A new study has found that there are many environmental factors which are responsible for the risk of developing dementia.
This research is carried by a group of scientists from the University of Edinburg, the team has analysed research on the study for 60 times so that they would able to find reasonable factors.
Factors associated with dementia are: high blood pressure, diabetes, smoking, obesity and low educational attainment which are based on both genetic and lifestyle factors though they left the risk of third dementia unexplained.
After looking at the environmental factors in the study they found that the lack of vitamin-D which is released by the body at the time of exposure to the sunlight is also linked with the conditions since it was also linked with the exposure to air pollution and some types of pesticides.

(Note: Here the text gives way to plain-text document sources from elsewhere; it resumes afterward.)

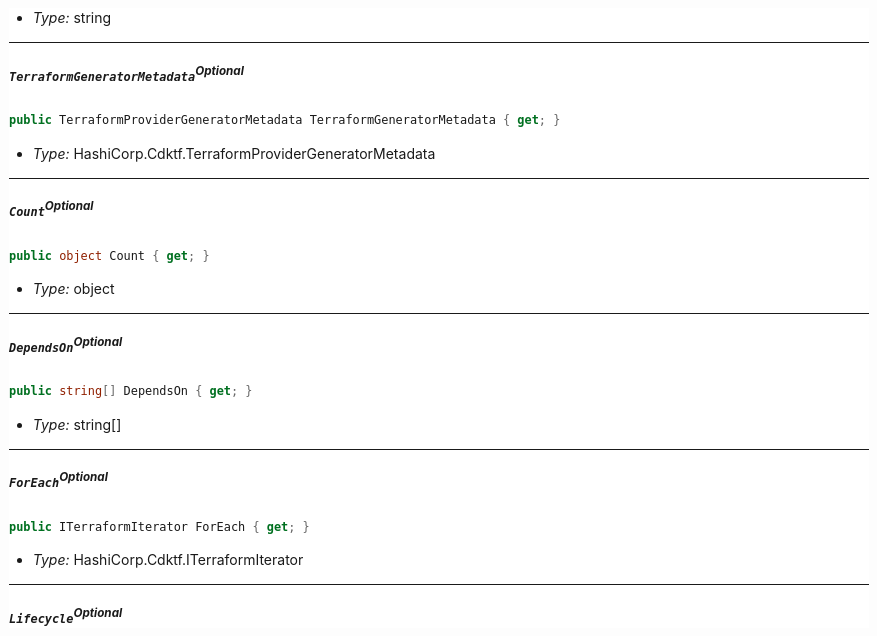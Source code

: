 - *Type:* string

---

##### `TerraformGeneratorMetadata`<sup>Optional</sup> <a name="TerraformGeneratorMetadata" id="@cdktf/provider-github.dataGithubActionsOrganizationOidcSubjectClaimCustomizationTemplate.DataGithubActionsOrganizationOidcSubjectClaimCustomizationTemplate.property.terraformGeneratorMetadata"></a>

```csharp
public TerraformProviderGeneratorMetadata TerraformGeneratorMetadata { get; }
```

- *Type:* HashiCorp.Cdktf.TerraformProviderGeneratorMetadata

---

##### `Count`<sup>Optional</sup> <a name="Count" id="@cdktf/provider-github.dataGithubActionsOrganizationOidcSubjectClaimCustomizationTemplate.DataGithubActionsOrganizationOidcSubjectClaimCustomizationTemplate.property.count"></a>

```csharp
public object Count { get; }
```

- *Type:* object

---

##### `DependsOn`<sup>Optional</sup> <a name="DependsOn" id="@cdktf/provider-github.dataGithubActionsOrganizationOidcSubjectClaimCustomizationTemplate.DataGithubActionsOrganizationOidcSubjectClaimCustomizationTemplate.property.dependsOn"></a>

```csharp
public string[] DependsOn { get; }
```

- *Type:* string[]

---

##### `ForEach`<sup>Optional</sup> <a name="ForEach" id="@cdktf/provider-github.dataGithubActionsOrganizationOidcSubjectClaimCustomizationTemplate.DataGithubActionsOrganizationOidcSubjectClaimCustomizationTemplate.property.forEach"></a>

```csharp
public ITerraformIterator ForEach { get; }
```

- *Type:* HashiCorp.Cdktf.ITerraformIterator

---

##### `Lifecycle`<sup>Optional</sup> <a name="Lifecycle" id="@cdktf/provider-github.dataGithubActionsOrganizationOidcSubjectClaimCustomizationTemplate.DataGithubActionsOrganizationOidcSubjectClaimCustomizationTemplate.property.lifecycle"></a>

However, the evidence was mixed, which the researchers found in the study but the mineral which is found in the drinking water is also connected with the condition.
The studies were conducted in both the size and quality and therefore the researchers needed to Research further on related to this study.
The research team has also shortlisted the risk factors which they highlighted during this study which leads to moderate, not high but at least moderate amount of risk.
Dr Tom Rush form the Alzheimer Scotland Dementia Research Centre at the University of Edinburgh commented on the importance of the findings and also on the further research and said, “Our ultimate goal is to prevent or delay the onset of dementia. Environmental risk factors are an important new area to consider here, particularly since we might be able to do something about them.”
According to the research published in the journal BMC Geriatrics, there will be more than 131 million people by 2050 which will be suffering from dementia as the population is continue to be alive longer, the number is likely to rise in future.
Today there are almost 47 million are living with the dementia condition all around the world.